▶ [What you need to do]: The response must consist of each line in the listing that has the word "form" in it.

-- Opening Marker --

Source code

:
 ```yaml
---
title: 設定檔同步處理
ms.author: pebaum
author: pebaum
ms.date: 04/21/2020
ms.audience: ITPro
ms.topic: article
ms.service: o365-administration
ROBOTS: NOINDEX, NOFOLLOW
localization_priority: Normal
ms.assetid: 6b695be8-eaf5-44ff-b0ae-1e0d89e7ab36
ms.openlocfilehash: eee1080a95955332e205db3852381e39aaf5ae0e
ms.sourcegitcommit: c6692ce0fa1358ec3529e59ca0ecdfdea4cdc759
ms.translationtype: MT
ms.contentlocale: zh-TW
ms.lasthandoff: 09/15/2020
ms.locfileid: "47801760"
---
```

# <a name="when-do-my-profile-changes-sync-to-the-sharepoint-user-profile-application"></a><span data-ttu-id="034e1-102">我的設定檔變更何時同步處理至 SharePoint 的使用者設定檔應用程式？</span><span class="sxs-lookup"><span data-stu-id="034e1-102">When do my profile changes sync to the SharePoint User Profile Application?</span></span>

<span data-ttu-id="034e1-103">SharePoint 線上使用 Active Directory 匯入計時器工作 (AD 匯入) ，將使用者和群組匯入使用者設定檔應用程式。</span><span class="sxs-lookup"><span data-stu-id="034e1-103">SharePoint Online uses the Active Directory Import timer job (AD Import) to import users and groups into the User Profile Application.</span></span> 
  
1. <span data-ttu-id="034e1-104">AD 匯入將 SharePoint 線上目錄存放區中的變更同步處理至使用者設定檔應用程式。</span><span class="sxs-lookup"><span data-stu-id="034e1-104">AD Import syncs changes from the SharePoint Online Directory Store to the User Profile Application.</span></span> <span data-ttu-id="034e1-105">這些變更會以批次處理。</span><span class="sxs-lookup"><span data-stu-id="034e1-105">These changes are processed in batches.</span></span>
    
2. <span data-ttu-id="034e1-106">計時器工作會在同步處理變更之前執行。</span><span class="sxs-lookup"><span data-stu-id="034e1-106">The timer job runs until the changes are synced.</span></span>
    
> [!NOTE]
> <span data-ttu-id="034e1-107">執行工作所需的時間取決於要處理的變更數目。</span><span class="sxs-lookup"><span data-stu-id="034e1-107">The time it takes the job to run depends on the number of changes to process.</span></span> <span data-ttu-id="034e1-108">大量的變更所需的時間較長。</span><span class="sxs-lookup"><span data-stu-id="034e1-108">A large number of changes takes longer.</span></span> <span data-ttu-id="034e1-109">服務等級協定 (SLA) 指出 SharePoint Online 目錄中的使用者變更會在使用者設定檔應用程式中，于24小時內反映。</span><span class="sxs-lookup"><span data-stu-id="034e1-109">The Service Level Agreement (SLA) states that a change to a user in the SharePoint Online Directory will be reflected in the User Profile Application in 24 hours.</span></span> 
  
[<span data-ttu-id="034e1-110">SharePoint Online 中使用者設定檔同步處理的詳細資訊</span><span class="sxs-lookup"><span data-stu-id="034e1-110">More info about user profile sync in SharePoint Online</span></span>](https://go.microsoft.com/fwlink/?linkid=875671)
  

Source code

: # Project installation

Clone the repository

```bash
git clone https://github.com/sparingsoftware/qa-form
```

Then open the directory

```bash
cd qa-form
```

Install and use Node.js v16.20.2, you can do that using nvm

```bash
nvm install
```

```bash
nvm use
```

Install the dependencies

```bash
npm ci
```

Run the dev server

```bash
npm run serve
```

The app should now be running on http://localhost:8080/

-- Closing Marker --

▶ [Problem solution]:
git clone https://github.com/sparingsoftware/qa-form
cd qa-form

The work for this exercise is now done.